Here's your answer. Look up Powerpipe. It's made about 5 minutes from my house in Waterloo ON and sold through Home Depot, Sears and independents. It uses a 3-4"copper replacement insert up to 7' long for your drain stack with a heat recovery transfer coil wrapped around it. So it is passive but working with demand. When you are showering the first shower drain water preheats the next load of inbound water via the wall of the drain stack before it gets to the heater. I have a 50 US gallon heater and 3 teenage boys. We use low flow, but very good quality shower heads, but the boys sometimes shower for 20 minutes each or more. 
So in the morning the total continuous shower time is at least 45 minutes, sometimes with 2 showers running at once. We NEVER run out of hot and there is plenty of pressure in my 35 year old plumbing. Had the system in for 2 years and the gas consumption and water use has dropped. They say it can save between 15 and 50% of your energy cost but hard to peg since I have done a furnace upgrade as well.
To maximize savings I also wrapped my water heater in a insul blanket and wrapped the Power PIPE. This is great permanent solution if you run the shower a lot back to back. Doesn't help as much with a bath tub user or laundry though. The unit is best suited to homes with a traditional tank type heater, electric or gas. I installed my own and did one for my neighbour as well. It comes with 2 Fernco sleeves and I bought Shark Bites just to try. VERY slick install, in a litlle over an hour but I have run a lot of pipe in my time.!!! :thumbsup:


----------



## AllanJ (Nov 24, 2007)

Yoyizit said:


> And if you want it to warm up faster use a very long tube instead of a tank. More surface area = a better heat exchanger.


Dissect some baseboard forced hot water radiators and use the finned pipe (a couple dozen feet worth) to run the cold water through before reaching the inlet of an ordnary water heater. Mount this zigzag network on the wall, or if there is enough headroom, a few inches below the basement ceiling.

This is a passive system, using the room air to preheat the water.


----------



## plummen (Jan 10, 2010)

Snav said:


> Tada! Love it!
> 
> I was going to say "pre heating your water before it enters the tank will cause serious issue with your tank itself - they're designed to heat cold, not hot water"
> 
> ...


Please enlighten me on the issues of preheating water :wink:


----------



## AllanJ (Nov 24, 2007)

plummen said:


> Please enlighten me on the issues of preheating water :wink:


When the "cold" water enters the water heater at a higher temperature then the water heater does not have to raise the temperature as many degrees and will then bring the tankful of new water to the desired "hot" temperature more quickly.

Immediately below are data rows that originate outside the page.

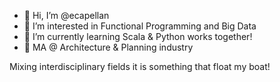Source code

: - 👋 Hi, I’m @ecapellan
- 👀 I’m interested in Functional Programming and Big Data
- 🌱 I’m currently learning Scala & Python works together!
- 📐 MA @ Architecture & Planning industry

Mixing interdisciplinary fields it is something that float my boat!

<!---
ecapellan/ecapellan is a ✨ special ✨ repository because its `README.md` (this file) appears on your GitHub profile.
You can click the Preview link to take a look at your changes.
--->
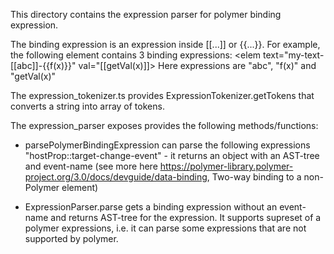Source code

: This directory contains the expression parser for polymer binding expression.

The binding expression is an expression inside [[...]] or {{...}}.
For example, the following element contains 3 binding expressions:
<elem text="my-text-[[abc]]-{{f(x)}}" val="[[getVal(x)]]>
Here expressions are "abc", "f(x)" and "getVal(x)" 

The expression_tokenizer.ts provides ExpressionTokenizer.getTokens that
converts a string into array of tokens.

The expression_parser exposes provides the following methods/functions:

* parsePolymerBindingExpression can parse the following expressions
"hostProp::target-change-event" - it returns an object with an AST-tree and
event-name (see more here
https://polymer-library.polymer-project.org/3.0/docs/devguide/data-binding,
Two-way binding to a non-Polymer element)

* ExpressionParser.parse gets a binding expression without an event-name and
returns AST-tree for the expression.
It supports supreset of a polymer expressions, i.e. it can parse
some expressions that are not supported by polymer.

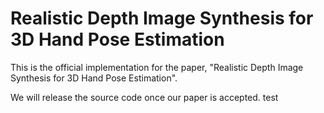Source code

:# Realistic Depth Image Synthesis for 3D Hand Pose Estimation
This is the official implementation for the paper, "Realistic Depth Image Synthesis for 3D Hand Pose Estimation".


We will release the source code once our paper is accepted.
test
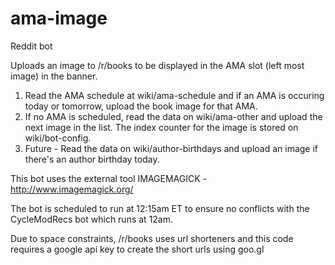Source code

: # ama-image
Reddit bot

Uploads an image to /r/books to be displayed in the AMA slot (left most image) in the banner.

1) Read the AMA schedule at wiki/ama-schedule and if an AMA is occuring today or tomorrow, upload the book image for that AMA.  
2) If no AMA is scheduled, read the data on wiki/ama-other and upload the next image in the list.  The index counter for the image is stored on wiki/bot-config.
3) Future - Read the data on wiki/author-birthdays and upload an image if there's an author birthday today.

This bot uses the external tool IMAGEMAGICK - http://www.imagemagick.org/

The bot is scheduled to run at 12:15am ET to ensure no conflicts with the CycleModRecs bot which runs at 12am.

Due to space constraints, /r/books uses url shorteners and this code requires a google api key to create the short urls using goo.gl

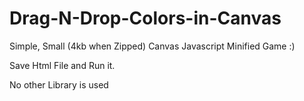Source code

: # Drag-N-Drop-Colors-in-Canvas
Simple, Small (4kb when Zipped) Canvas Javascript Minified Game :)

Save Html File and Run it.

No other Library is used
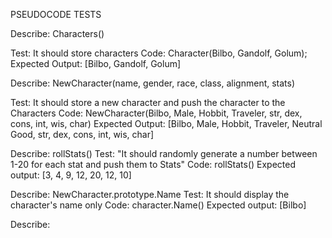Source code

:PSEUDOCODE TESTS

Describe: Characters()

Test: It should store characters
Code: Character(Bilbo, Gandolf, Golum);
Expected Output: [Bilbo, Gandolf, Golum]


Describe: NewCharacter(name, gender, race, class, alignment, stats)

Test: It should store a new character and push the character to the Characters
Code: NewCharacter(Bilbo, Male, Hobbit, Traveler, str, dex, cons, int, wis, char)
Expected Output:
[Bilbo, Male, Hobbit, Traveler, Neutral Good, str, dex, cons, int, wis, char]


Describe: rollStats()
Test: "It should randomly generate a number between 1-20 for each stat and push them to Stats"
Code: rollStats()
Expected output: [3, 4, 9, 12, 20, 12, 10]

Describe: NewCharacter.prototype.Name
Test: It should display the character's name only
Code: character.Name()
Expected output: [Bilbo]

Describe: 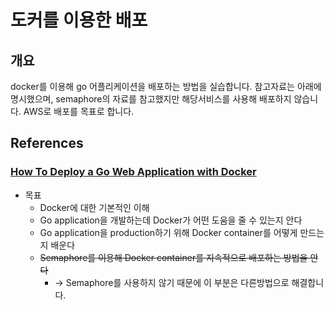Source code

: # 도커를 이용한 배포

## 개요
docker를 이용해 go 어플리케이션을 배포하는 방법을 실습합니다. 참고자료는 아래에 명시했으며, semaphore의 자료를 참고했지만 해당서비스를 사용해 배포하지 않습니다. AWS로 배포를 목표로 합니다.

## References
### [How To Deploy a Go Web Application with Docker](https://semaphoreci.com/community/tutorials/how-to-deploy-a-go-web-application-with-docker)
- 목표
    - Docker에 대한 기본적인 이해
    - Go application을 개발하는데 Docker가 어떤 도움을 줄 수 있는지 안다
    - Go application을 production하기 위해 Docker container를 어떻게 만드는지 배운다
    - ~~Semaphore를 이용해 Docker container를 지속적으로 배포하는 방법을 안다~~ 
        - -> Semaphore를 사용하지 않기 때문에 이 부분은 다른방법으로 해결합니다.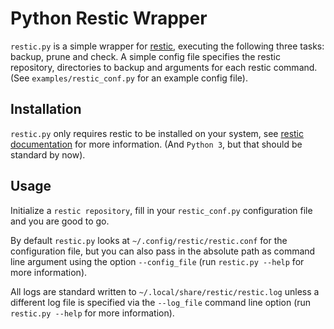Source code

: # Python Restic Wrapper
`restic.py` is a simple wrapper for [restic](https://restic.net/), executing the following three tasks: backup, prune and check. A simple config file specifies the restic repository, directories to backup and arguments for each restic command. (See `examples/restic_conf.py` for an example config file).

## Installation
`restic.py` only requires restic to be installed on your system, see [restic documentation](https://restic.net/#installation) for more information. (And `Python 3`, but that should be standard by now).


## Usage
Initialize a `restic repository`, fill in your `restic_conf.py` configuration file and you are good to go. 

By default `restic.py` looks at `~/.config/restic/restic.conf` for the configuration file, but you can also pass in the absolute path as command line argument using the option `--config_file` (run `restic.py --help` for more information).

All logs are standard written to `~/.local/share/restic/restic.log` unless a different log file is specified via the `--log_file` command line option (run `restic.py --help` for more information).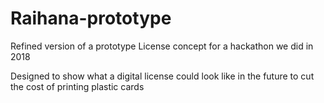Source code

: # Raihana-prototype
Refined version of a prototype License concept for a hackathon we did in 2018


Designed to show what a digital license could look like in the future to cut the cost of printing plastic cards

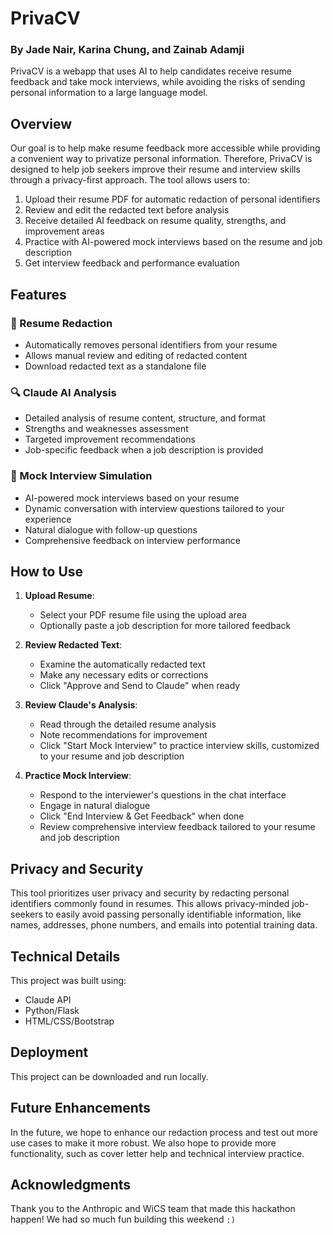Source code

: # PrivaCV
### By Jade Nair, Karina Chung, and Zainab Adamji

PrivaCV is a webapp that uses AI to help candidates receive resume feedback and take mock interviews, while avoiding the risks of sending personal information to a large language model.

## Overview

Our goal is to help make resume feedback more accessible while providing a convenient way to privatize personal information. Therefore, PrivaCV is designed to help job seekers improve their resume and interview skills through a privacy-first approach. The tool allows users to:

1. Upload their resume PDF for automatic redaction of personal identifiers
2. Review and edit the redacted text before analysis
3. Receive detailed AI feedback on resume quality, strengths, and improvement areas
4. Practice with AI-powered mock interviews based on the resume and job description
5. Get interview feedback and performance evaluation

## Features

### 📄 Resume Redaction
- Automatically removes personal identifiers from your resume
- Allows manual review and editing of redacted content
- Download redacted text as a standalone file

### 🔍 Claude AI Analysis
- Detailed analysis of resume content, structure, and format
- Strengths and weaknesses assessment
- Targeted improvement recommendations
- Job-specific feedback when a job description is provided

### 🎯 Mock Interview Simulation
- AI-powered mock interviews based on your resume
- Dynamic conversation with interview questions tailored to your experience
- Natural dialogue with follow-up questions
- Comprehensive feedback on interview performance

## How to Use

1. **Upload Resume**: 
   - Select your PDF resume file using the upload area
   - Optionally paste a job description for more tailored feedback

2. **Review Redacted Text**:
   - Examine the automatically redacted text
   - Make any necessary edits or corrections
   - Click "Approve and Send to Claude" when ready

3. **Review Claude's Analysis**:
   - Read through the detailed resume analysis
   - Note recommendations for improvement
   - Click "Start Mock Interview" to practice interview skills, customized to your resume and job description

4. **Practice Mock Interview**:
   - Respond to the interviewer's questions in the chat interface
   - Engage in natural dialogue
   - Click "End Interview & Get Feedback" when done
   - Review comprehensive interview feedback tailored to your resume and job description

## Privacy and Security

This tool prioritizes user privacy and security by redacting personal identifiers commonly found in resumes. This allows privacy-minded job-seekers to easily avoid passing personally identifiable information, like names, addresses, phone numbers, and emails into potential training data. 

## Technical Details
This project was built using:
- Claude API
- Python/Flask
- HTML/CSS/Bootstrap

## Deployment
This project can be downloaded and run locally.

## Future Enhancements
In the future, we hope to enhance our redaction process and test out more use cases to make it more robust. We also hope to provide more functionality, such as cover letter help and technical interview practice.

## Acknowledgments
Thank you to the Anthropic and WiCS team that made this hackathon happen! We had so much fun building this weekend `:)` 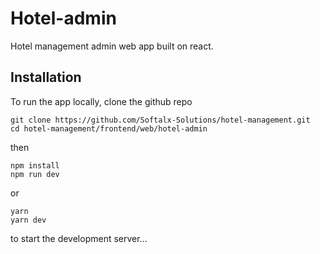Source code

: # Hotel-admin

Hotel management admin web app built on react.

## Installation

To run the app locally, clone the github repo

    git clone https://github.com/Softalx-Solutions/hotel-management.git
    cd hotel-management/frontend/web/hotel-admin

then

    npm install
    npm run dev

or

    yarn
    yarn dev

to start the development server...
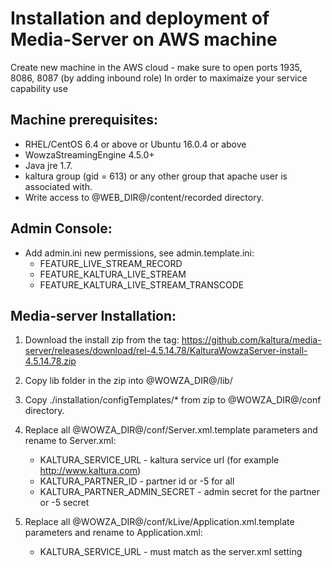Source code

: # Installation and deployment of Media-Server on AWS machine

Create new machine in the AWS cloud - make sure to open ports 1935, 8086, 8087 (by adding inbound role)
In order to maximaize your service capability use 
## Machine prerequisites:
 - RHEL/CentOS 6.4 or above or Ubuntu 16.0.4 or above
 - WowzaStreamingEngine 4.5.0+
 - Java jre 1.7.
 - kaltura group (gid = 613) or any other group that apache user is associated with.
 - Write access to @WEB_DIR@/content/recorded directory.

## Admin Console:
- Add admin.ini new permissions, see admin.template.ini:
    *  FEATURE_LIVE_STREAM_RECORD
    * FEATURE_KALTURA_LIVE_STREAM
    * FEATURE_KALTURA_LIVE_STREAM_TRANSCODE

## Media-server Installation:
1. Download the install zip from the tag: 
https://github.com/kaltura/media-server/releases/download/rel-4.5.14.78/KalturaWowzaServer-install-4.5.14.78.zip 
2. Copy lib folder in the zip into @WOWZA_DIR@/lib/
3. Copy ./installation/configTemplates/* from zip to  @WOWZA_DIR@/conf directory.
4. Replace all @WOWZA_DIR@/conf/Server.xml.template parameters and rename to Server.xml:
	* KALTURA_SERVICE_URL - kaltura service url (for example http://www.kaltura.com)
	* KALTURA_PARTNER_ID - partner id or -5 for all 
	* KALTURA_PARTNER_ADMIN_SECRET - admin secret for the partner or -5 secret
	
5. Replace all @WOWZA_DIR@/conf/kLive/Application.xml.template parameters and rename to Application.xml:
    * KALTURA_SERVICE_URL - must match as the server.xml setting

This means one person can take a shower and it is a shorter wait before the next person can take a shower. But it does not guarantee that the water will stay at a constant temperature longer if people take showers in quick succession; whether it does is unpredictable.


----------



## Chemist1961 (Dec 13, 2008)

As stated above, so with the Power pipe the continuous flow of hot down the drain pre-warms the inbound supply to the water heater as long as there is demand at the shower head, and flow down the drain versus a long wait time for a room temp warming reservoir....


----------



## plummen (Jan 10, 2010)

AllanJ said:


> When the "cold" water enters the water heater at a higher temperature then the water heater does not have to raise the temperature as many degrees and will then bring the tankful of new water to the desired "hot" temperature more quickly.
> 
> This means one person can take a shower and it is a shorter wait before the next person can take a shower. But it does not guarantee that the water will stay at a constant temperature longer if people take showers in quick succession; whether it does is unpredictable.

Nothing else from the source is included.